| South African political analyst will speak at the Humphrey Institute April 10 As South African President Thabo Mbeki's term comes to an end in 2009,
there is no clear successor waiting in the wings. One of South Africa's
leading political analysts Xolela Mangcu will talk about the future of South
African politics at 8 p.m. on Monday, April 10, in Cowles Auditorium. This program
is free and open to the public.
Mangcu has called for a revitalization of the traditions, politics, and practices
of broad democratic participation, cultural change, and community level activation.

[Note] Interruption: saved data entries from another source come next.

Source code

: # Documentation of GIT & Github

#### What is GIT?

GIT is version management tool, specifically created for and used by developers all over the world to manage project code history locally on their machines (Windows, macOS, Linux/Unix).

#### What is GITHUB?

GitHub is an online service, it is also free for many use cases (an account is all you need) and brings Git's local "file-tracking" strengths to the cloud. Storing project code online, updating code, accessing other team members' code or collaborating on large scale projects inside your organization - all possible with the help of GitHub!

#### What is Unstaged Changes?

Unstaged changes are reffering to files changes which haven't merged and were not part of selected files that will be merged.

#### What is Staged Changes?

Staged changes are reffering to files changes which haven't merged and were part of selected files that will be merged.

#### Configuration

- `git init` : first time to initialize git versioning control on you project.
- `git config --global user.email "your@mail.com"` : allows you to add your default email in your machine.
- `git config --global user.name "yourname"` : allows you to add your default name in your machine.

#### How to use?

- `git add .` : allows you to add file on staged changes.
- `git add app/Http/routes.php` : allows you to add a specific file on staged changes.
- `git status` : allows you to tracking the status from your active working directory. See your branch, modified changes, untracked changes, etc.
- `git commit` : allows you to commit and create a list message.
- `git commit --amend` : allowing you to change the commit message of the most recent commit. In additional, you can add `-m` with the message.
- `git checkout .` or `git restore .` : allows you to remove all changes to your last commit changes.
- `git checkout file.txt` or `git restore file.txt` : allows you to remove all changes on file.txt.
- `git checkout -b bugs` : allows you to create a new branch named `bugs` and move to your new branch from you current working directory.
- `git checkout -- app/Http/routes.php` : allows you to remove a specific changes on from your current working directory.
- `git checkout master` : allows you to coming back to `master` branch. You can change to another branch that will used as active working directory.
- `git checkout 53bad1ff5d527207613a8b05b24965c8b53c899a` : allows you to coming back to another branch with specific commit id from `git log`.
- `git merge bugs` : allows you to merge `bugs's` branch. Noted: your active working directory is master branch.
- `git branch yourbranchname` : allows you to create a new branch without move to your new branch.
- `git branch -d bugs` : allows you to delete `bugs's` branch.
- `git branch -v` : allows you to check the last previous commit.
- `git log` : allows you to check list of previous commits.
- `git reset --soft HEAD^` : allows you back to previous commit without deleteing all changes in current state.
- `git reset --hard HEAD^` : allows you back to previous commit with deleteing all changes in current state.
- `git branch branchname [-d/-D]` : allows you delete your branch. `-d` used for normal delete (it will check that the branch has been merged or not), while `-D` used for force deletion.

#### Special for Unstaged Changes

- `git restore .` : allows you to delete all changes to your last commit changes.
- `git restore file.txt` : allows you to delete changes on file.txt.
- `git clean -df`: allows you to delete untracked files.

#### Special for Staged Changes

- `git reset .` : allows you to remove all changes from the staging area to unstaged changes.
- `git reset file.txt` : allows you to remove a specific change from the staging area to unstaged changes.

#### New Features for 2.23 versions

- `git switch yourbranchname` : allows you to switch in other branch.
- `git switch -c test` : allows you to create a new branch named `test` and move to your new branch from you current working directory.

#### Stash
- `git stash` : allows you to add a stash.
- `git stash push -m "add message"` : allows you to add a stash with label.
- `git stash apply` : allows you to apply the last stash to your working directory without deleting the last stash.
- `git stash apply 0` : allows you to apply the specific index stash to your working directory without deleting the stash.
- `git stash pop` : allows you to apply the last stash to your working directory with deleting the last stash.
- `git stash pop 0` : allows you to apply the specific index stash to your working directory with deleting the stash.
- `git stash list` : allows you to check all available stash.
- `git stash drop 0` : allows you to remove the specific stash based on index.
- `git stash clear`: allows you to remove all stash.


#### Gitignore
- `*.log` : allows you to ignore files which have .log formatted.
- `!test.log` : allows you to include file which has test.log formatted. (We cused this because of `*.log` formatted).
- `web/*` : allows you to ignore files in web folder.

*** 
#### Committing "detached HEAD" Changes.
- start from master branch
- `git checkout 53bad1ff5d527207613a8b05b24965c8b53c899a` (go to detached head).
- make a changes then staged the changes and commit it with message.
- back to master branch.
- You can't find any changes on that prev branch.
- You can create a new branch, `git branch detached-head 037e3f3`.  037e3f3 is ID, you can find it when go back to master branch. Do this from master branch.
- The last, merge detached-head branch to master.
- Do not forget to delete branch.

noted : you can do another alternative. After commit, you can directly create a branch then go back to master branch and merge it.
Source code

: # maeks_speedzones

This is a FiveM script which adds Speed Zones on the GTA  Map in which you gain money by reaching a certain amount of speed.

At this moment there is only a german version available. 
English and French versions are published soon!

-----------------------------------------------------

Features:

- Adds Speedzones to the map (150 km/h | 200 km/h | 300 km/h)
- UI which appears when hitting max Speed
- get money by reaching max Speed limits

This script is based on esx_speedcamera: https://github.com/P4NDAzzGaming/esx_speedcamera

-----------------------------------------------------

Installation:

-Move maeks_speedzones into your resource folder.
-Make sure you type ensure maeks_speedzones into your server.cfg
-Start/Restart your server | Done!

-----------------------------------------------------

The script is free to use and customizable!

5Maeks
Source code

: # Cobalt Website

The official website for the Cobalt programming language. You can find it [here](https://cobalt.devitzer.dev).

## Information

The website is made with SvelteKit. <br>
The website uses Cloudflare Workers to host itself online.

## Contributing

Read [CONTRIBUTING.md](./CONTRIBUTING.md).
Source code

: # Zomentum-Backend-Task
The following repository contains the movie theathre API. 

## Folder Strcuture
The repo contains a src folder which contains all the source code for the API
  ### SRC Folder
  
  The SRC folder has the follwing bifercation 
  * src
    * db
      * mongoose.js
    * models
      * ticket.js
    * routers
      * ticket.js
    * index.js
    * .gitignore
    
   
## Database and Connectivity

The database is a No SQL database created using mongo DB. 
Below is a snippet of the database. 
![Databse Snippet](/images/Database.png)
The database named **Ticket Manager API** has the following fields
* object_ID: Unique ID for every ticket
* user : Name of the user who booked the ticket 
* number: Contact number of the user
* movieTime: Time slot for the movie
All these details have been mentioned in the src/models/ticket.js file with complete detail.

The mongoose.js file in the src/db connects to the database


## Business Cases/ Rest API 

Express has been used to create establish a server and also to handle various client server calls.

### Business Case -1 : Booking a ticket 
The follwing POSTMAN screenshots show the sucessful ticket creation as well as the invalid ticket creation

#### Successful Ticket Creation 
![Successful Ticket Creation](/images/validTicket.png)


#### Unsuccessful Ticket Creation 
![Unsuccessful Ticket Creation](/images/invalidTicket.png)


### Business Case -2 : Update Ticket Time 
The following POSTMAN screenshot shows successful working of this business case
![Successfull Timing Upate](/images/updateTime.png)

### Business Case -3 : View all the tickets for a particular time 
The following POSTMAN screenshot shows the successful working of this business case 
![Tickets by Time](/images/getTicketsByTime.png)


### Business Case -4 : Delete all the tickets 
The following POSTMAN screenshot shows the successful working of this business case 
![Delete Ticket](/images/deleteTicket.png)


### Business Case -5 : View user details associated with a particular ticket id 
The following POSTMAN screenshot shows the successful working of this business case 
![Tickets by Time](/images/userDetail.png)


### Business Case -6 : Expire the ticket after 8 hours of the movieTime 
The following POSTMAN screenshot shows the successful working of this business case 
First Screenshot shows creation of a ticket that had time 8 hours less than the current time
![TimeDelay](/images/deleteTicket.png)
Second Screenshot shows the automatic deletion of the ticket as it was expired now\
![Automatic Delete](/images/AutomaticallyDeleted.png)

He is often described as the intellectual heir to the famous anti-apartheid
leader Steve Biko, founder of the Black Consciousness Movement who died in jail
under suspicious circumstances in 1976.
Currently Mangcu is a visiting public scholar and director of the Centre for
Public Engagement at the University of the Witwatersrand in South Africa. He
also writes a weekly syndicated column for Business Day and is the assistant
editor of South Africa's Sunday Independent. Mangcu is the founder
and past executive director of the Steve Biko Foundation and former director
of the Division of Social Cohesion, Identity, and Leadership at the Human Sciences
Research Council, the main research body in South Africa. His forthcoming book,
Reflections on the Political Culture of Our Times: Race and Public Policy
in Contemporary South Africa, will be published in 2007.
Mangcu's lecture is co-sponsored by the Humphrey Institute, the College of
Liberal Arts, the Institute for Global Studies, the Institute for Advanced Studies,
and the University's American Studies Department.